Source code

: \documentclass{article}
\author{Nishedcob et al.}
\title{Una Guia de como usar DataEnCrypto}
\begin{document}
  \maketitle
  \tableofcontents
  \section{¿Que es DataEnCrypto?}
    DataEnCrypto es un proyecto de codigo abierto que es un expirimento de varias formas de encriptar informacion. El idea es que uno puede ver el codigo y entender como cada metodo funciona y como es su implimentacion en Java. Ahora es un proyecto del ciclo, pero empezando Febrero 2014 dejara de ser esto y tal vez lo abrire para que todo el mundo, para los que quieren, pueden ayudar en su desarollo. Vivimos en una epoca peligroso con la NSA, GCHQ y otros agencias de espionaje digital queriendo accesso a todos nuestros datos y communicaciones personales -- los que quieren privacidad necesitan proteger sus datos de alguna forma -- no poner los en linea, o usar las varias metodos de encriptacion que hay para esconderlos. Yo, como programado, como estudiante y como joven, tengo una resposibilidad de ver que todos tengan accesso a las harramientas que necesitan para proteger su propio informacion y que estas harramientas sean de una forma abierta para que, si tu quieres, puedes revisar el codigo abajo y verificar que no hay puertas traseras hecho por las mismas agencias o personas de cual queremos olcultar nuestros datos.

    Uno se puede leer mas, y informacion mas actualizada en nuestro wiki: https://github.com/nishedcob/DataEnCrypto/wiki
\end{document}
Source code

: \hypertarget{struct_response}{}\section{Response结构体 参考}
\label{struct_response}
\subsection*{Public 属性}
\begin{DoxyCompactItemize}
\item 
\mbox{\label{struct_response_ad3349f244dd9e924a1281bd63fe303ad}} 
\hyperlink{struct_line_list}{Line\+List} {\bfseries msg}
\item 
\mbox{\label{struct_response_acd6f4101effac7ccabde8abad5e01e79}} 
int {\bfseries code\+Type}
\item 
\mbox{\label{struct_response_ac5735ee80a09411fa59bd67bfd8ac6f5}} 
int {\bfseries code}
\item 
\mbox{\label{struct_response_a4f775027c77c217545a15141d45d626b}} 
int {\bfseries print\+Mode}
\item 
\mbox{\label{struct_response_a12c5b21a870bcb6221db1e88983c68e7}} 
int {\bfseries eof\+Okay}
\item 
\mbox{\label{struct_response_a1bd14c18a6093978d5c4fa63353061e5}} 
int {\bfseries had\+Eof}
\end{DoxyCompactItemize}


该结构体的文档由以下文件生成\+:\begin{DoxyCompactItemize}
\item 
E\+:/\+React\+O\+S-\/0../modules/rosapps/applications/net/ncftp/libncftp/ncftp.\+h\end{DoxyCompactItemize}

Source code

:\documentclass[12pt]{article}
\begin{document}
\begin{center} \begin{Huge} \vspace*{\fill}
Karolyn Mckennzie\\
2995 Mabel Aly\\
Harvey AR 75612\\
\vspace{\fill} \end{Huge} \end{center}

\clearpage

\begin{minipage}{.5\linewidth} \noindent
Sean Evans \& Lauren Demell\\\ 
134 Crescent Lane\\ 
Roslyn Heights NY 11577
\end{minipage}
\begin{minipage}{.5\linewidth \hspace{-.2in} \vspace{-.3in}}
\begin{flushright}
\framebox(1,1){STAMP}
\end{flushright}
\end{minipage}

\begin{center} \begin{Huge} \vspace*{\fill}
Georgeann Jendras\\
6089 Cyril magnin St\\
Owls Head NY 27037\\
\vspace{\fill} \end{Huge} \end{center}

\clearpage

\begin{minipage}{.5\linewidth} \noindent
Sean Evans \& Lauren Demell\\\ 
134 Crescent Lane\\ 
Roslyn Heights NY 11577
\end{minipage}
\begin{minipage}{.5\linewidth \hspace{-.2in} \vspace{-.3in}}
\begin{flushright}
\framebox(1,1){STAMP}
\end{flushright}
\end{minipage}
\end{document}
◆ ◆ ◆ ◆ ◆
- About this exercise
Each line from the start of the listing above through the line containing "DataEnCrypto es un" should be copied exactly, please, with no other lines added.

- Response to the exercise
Source code

: \documentclass{article}
\author{Nishedcob et al.}
\title{Una Guia de como usar DataEnCrypto}
\begin{document}
  \maketitle
  \tableofcontents
  \section{¿Que es DataEnCrypto?}
    DataEnCrypto es un proyecto de codigo abierto que es un expirimento de varias formas de encriptar informacion. El idea es que uno puede ver el codigo y entender como cada metodo funciona y como es su implimentacion en Java. Ahora es un proyecto del ciclo, pero empezando Febrero 2014 dejara de ser esto y tal vez lo abrire para que todo el mundo, para los que quieren, pueden ayudar en su desarollo. Vivimos en una epoca peligroso con la NSA, GCHQ y otros agencias de espionaje digital queriendo accesso a todos nuestros datos y communicaciones personales -- los que quieren privacidad necesitan proteger sus datos de alguna forma -- no poner los en linea, o usar las varias metodos de encriptacion que hay para esconderlos. Yo, como programado, como estudiante y como joven, tengo una resposibilidad de ver que todos tengan accesso a las harramientas que necesitan para proteger su propio informacion y que estas harramientas sean de una forma abierta para que, si tu quieres, puedes revisar el codigo abajo y verificar que no hay puertas traseras hecho por las mismas agencias o personas de cual queremos olcultar nuestros datos.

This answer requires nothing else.